_EXERCISE DIRECTIONS_.
Return each line of the records holding the string "neznámé".

═════ STORED DATA ═════

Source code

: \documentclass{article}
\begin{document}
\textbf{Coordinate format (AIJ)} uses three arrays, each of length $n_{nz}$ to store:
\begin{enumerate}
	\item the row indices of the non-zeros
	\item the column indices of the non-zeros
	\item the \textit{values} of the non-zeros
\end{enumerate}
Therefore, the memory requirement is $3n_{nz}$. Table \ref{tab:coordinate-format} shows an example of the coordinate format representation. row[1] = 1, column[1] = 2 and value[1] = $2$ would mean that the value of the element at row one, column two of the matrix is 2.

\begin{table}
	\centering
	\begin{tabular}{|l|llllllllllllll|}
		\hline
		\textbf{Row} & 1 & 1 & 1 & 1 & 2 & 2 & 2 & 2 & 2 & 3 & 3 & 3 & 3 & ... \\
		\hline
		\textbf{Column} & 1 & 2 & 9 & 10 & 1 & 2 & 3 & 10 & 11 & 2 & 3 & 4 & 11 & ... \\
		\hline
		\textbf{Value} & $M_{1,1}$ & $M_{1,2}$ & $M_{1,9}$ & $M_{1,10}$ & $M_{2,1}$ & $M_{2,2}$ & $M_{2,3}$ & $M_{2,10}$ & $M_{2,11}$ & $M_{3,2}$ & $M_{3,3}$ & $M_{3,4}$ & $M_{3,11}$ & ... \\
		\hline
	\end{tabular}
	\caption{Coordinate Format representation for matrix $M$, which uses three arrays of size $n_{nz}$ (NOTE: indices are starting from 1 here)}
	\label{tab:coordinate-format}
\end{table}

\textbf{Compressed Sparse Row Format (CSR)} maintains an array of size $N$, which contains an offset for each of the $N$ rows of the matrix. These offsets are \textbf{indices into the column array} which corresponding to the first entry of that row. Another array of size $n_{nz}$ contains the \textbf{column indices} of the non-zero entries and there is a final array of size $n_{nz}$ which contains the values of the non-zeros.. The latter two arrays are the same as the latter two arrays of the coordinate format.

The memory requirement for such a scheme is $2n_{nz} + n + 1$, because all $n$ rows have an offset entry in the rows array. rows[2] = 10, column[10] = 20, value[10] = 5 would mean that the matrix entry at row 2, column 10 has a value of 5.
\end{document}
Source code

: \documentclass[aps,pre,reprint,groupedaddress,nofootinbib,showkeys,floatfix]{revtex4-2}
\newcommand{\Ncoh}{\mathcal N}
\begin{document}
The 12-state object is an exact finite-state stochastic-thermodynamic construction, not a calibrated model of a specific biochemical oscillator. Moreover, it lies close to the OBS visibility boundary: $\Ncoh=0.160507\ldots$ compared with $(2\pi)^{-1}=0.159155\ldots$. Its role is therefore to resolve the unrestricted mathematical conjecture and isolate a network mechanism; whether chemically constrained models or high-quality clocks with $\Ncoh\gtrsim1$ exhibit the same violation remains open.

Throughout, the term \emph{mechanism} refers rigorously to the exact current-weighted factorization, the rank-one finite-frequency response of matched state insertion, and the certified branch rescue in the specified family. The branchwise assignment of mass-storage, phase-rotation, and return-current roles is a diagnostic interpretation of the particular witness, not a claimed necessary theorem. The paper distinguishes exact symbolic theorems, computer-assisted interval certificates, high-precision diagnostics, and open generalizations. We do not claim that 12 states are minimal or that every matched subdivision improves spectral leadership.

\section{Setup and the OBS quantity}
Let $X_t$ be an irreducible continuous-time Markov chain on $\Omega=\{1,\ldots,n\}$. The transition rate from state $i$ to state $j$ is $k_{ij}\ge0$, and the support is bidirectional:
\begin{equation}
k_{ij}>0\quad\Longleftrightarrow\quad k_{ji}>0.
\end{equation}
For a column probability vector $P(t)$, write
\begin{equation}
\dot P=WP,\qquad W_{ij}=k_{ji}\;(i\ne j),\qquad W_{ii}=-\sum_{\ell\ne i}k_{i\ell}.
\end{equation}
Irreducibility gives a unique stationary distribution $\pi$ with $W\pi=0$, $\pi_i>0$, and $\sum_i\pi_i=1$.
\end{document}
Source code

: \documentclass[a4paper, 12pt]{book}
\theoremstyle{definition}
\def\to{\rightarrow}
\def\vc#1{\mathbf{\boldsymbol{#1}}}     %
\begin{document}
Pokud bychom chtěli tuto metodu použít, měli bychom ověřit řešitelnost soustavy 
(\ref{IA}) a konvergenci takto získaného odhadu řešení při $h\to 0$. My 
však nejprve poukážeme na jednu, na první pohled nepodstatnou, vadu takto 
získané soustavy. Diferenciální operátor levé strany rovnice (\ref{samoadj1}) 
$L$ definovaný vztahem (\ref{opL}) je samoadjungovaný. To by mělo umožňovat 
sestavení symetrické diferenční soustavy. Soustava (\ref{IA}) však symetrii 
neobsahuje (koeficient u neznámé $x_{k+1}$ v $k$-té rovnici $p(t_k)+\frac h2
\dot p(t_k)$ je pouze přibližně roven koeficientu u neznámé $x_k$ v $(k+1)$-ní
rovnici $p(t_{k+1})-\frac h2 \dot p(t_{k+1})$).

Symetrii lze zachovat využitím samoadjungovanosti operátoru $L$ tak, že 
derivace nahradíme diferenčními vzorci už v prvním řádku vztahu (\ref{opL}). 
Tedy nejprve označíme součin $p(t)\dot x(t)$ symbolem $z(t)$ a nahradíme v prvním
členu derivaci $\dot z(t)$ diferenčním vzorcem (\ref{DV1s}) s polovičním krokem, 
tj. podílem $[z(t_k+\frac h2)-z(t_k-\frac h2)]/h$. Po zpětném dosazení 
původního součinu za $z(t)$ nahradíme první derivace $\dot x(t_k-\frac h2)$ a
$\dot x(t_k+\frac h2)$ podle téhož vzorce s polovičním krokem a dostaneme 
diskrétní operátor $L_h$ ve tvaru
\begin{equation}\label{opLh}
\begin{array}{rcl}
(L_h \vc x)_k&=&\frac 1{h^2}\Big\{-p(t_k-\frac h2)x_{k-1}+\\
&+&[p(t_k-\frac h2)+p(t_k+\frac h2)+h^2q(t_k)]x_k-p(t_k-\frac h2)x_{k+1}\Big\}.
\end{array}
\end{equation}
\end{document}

═════

_EXERCISE OUTPUT_.
neobsahuje (koeficient u neznámé $x_{k+1}$ v $k$-té rovnici $p(t_k)+\frac h2
\dot p(t_k)$ je pouze přibližně roven koeficientu u neznámé $x_k$ v $(k+1)$-ní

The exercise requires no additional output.